## TASK PROMPT:
The expected result is the full set of records, copied precisely, with images dropped.

(SUPPLIED INFORMATION begins)

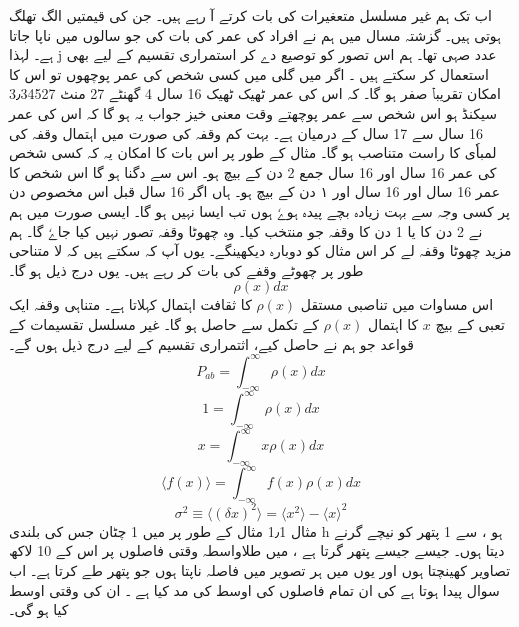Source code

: \documentclass{book}
\begin{document}
اب تک ہم غیر مسلسل متعغیرات کی بات کرتے آ رہے ہیں۔  جن کی قیمتیں الگ تھلگ ہوتی ہیں۔  گزشتہ مسال میں ہم نے افراد کی عمر کی بات کی  جو سالوں میں ناپا جاتا ہے۔ لہذا j  عدد صہی تھا۔ ہم اس  تصور کو توصیع دے کر استمراری تقسیم کے لیے بھی استعمال کر سکتے ہیں ۔ اگر میں  گلی میں کسی شخص کی عمر پوچھوں  تو اس کا امکان  تقریباۡۡ صفر ہو گا۔ کہ اس کی  عمر ٹھیک ٹھیک 16 سال 4 گھنٹے 27 منٹ 3٫34527 سیکنڈ ہو   اس شخص سے عمر پوچھتے وقت معنی خیز جواب یہ ہو گا کہ اس کی عمر 16 سال سے 17 سال کے درمیان ہے۔ بہت کم وقفہ کی صورت میں اہتمال وقفہ کی لمباٗی کا راست متناصب ہو گا۔ مثال کے طور پر اس بات کا امکان یہ کہ کسی شخص کی عمر 16 سال اور 16 سال جمع 2 دن کے بیچ  ہو۔ اس سے دگنا ہو گا  اس شخص کا عمر  16 سال اور 16 سال اور ۱ دن کے بیچ ہو۔  ہاں اگر 16 سال قبل اس مخصوص دن پر کسی وجہ سے بہت زیادہ  بچے پیدہ ہوےٗ ہوں تب ایسا نہیں ہو گا۔ ایسی صورت میں ہم نے 2 دن کا یا 1 دن کا وقفہ جو منتخب کیا۔
 وہ چھوٹا وقفہ تصور نہیں کیا جاےٗ گا۔ ہم مزید چھوٹا وقفہ لے کر اس مثال کو دوبارہ دیکھینگے۔ یوں آپ کہ سکتے ہیں کہ لا متناحی طور پر چھوٹے وقفے کی بات کر رہے ہیں۔ یوں درج ذیل ہو گا۔ 
\begin{equation}
\rho (x) dx
\end{equation}
اس مساوات میں تناصبی مستقل 
$ \rho (x) $
کا ثقافت اہتمال کہلاتا ہے۔ متناہی وقفہ ایک تعبی کے بیچ 
$ x $
کا اہتمال 
$ \rho (x) $
  کے تکمل سے حاصل ہو گا۔ غیر مسلسل تقسیمات  کے قواعد جو ہم نے حاصل کیے،  اثتمراری تقسیم کے لیے درج ذیل ہوں گے۔ 
\begin{equation}
P_{ab} = \int_{-\infty}^{\infty} \rho (x) dx
\end{equation}
\begin{equation}
 1 = \int_{- \infty}^{\infty} \rho (x) dx
\end{equation}
\begin{equation}
x = \int_{ - \infty }^{ \infty} x \rho (x) dx
\end{equation}
\begin{equation}
\langle f(x) \rangle = \int_{ - \infty }^{\infty } f(x) \rho (x) dx 
\end{equation}
\begin{equation}
\sigma^2 \equiv \langle ( \delta x)^2 \rangle=\langle x^2\rangle -  \langle  x  \rangle ^2
\end{equation}
مثال 1٫1  مثال کے طور پر میں 1 چٹان جس کی بلندی h ہو ، سے 1 پتھر کو نیچے گرنے دیتا ہوں۔ جیسے جیسے پتھر گرتا ہے ، میں طلاواسطہ وقتی فاصلوں پر اس کے 10 لاکھ تصاویر کھینچتا ہوں اور یوں میں ہر تصویر میں فاصلہ ناپتا ہوں جو پتھر طے کرتا ہے۔ اب سوال پیدا ہوتا ہے کی ان تمام فاصلوں کی اوسط  کی مد کیا ہے ۔ ان کی وقتی اوسط کیا ہو گی۔ 
\end{document}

(SUPPLIED INFORMATION ends)

## FINISHED TASK:
Source code

: \documentclass{book}
\begin{document}
اب تک ہم غیر مسلسل متعغیرات کی بات کرتے آ رہے ہیں۔  جن کی قیمتیں الگ تھلگ ہوتی ہیں۔  گزشتہ مسال میں ہم نے افراد کی عمر کی بات کی  جو سالوں میں ناپا جاتا ہے۔ لہذا j  عدد صہی تھا۔ ہم اس  تصور کو توصیع دے کر استمراری تقسیم کے لیے بھی استعمال کر سکتے ہیں ۔ اگر میں  گلی میں کسی شخص کی عمر پوچھوں  تو اس کا امکان  تقریباۡۡ صفر ہو گا۔ کہ اس کی  عمر ٹھیک ٹھیک 16 سال 4 گھنٹے 27 منٹ 3٫34527 سیکنڈ ہو   اس شخص سے عمر پوچھتے وقت معنی خیز جواب یہ ہو گا کہ اس کی عمر 16 سال سے 17 سال کے درمیان ہے۔ بہت کم وقفہ کی صورت میں اہتمال وقفہ کی لمباٗی کا راست متناصب ہو گا۔ مثال کے طور پر اس بات کا امکان یہ کہ کسی شخص کی عمر 16 سال اور 16 سال جمع 2 دن کے بیچ  ہو۔ اس سے دگنا ہو گا  اس شخص کا عمر  16 سال اور 16 سال اور ۱ دن کے بیچ ہو۔  ہاں اگر 16 سال قبل اس مخصوص دن پر کسی وجہ سے بہت زیادہ  بچے پیدہ ہوےٗ ہوں تب ایسا نہیں ہو گا۔ ایسی صورت میں ہم نے 2 دن کا یا 1 دن کا وقفہ جو منتخب کیا۔
 وہ چھوٹا وقفہ تصور نہیں کیا جاےٗ گا۔ ہم مزید چھوٹا وقفہ لے کر اس مثال کو دوبارہ دیکھینگے۔ یوں آپ کہ سکتے ہیں کہ لا متناحی طور پر چھوٹے وقفے کی بات کر رہے ہیں۔ یوں درج ذیل ہو گا۔ 
\begin{equation}
\rho (x) dx
\end{equation}
اس مساوات میں تناصبی مستقل 
$ \rho (x) $
کا ثقافت اہتمال کہلاتا ہے۔ متناہی وقفہ ایک تعبی کے بیچ 
$ x $
کا اہتمال 
$ \rho (x) $
  کے تکمل سے حاصل ہو گا۔ غیر مسلسل تقسیمات  کے قواعد جو ہم نے حاصل کیے،  اثتمراری تقسیم کے لیے درج ذیل ہوں گے۔ 
\begin{equation}
P_{ab} = \int_{-\infty}^{\infty} \rho (x) dx
\end{equation}
\begin{equation}
 1 = \int_{- \infty}^{\infty} \rho (x) dx
\end{equation}
\begin{equation}
x = \int_{ - \infty }^{ \infty} x \rho (x) dx
\end{equation}
\begin{equation}
\langle f(x) \rangle = \int_{ - \infty }^{\infty } f(x) \rho (x) dx 
\end{equation}
\begin{equation}
\sigma^2 \equiv \langle ( \delta x)^2 \rangle=\langle x^2\rangle -  \langle  x  \rangle ^2
\end{equation}
مثال 1٫1  مثال کے طور پر میں 1 چٹان جس کی بلندی h ہو ، سے 1 پتھر کو نیچے گرنے دیتا ہوں۔ جیسے جیسے پتھر گرتا ہے ، میں طلاواسطہ وقتی فاصلوں پر اس کے 10 لاکھ تصاویر کھینچتا ہوں اور یوں میں ہر تصویر میں فاصلہ ناپتا ہوں جو پتھر طے کرتا ہے۔ اب سوال پیدا ہوتا ہے کی ان تمام فاصلوں کی اوسط  کی مد کیا ہے ۔ ان کی وقتی اوسط کیا ہو گی۔ 
\end{document}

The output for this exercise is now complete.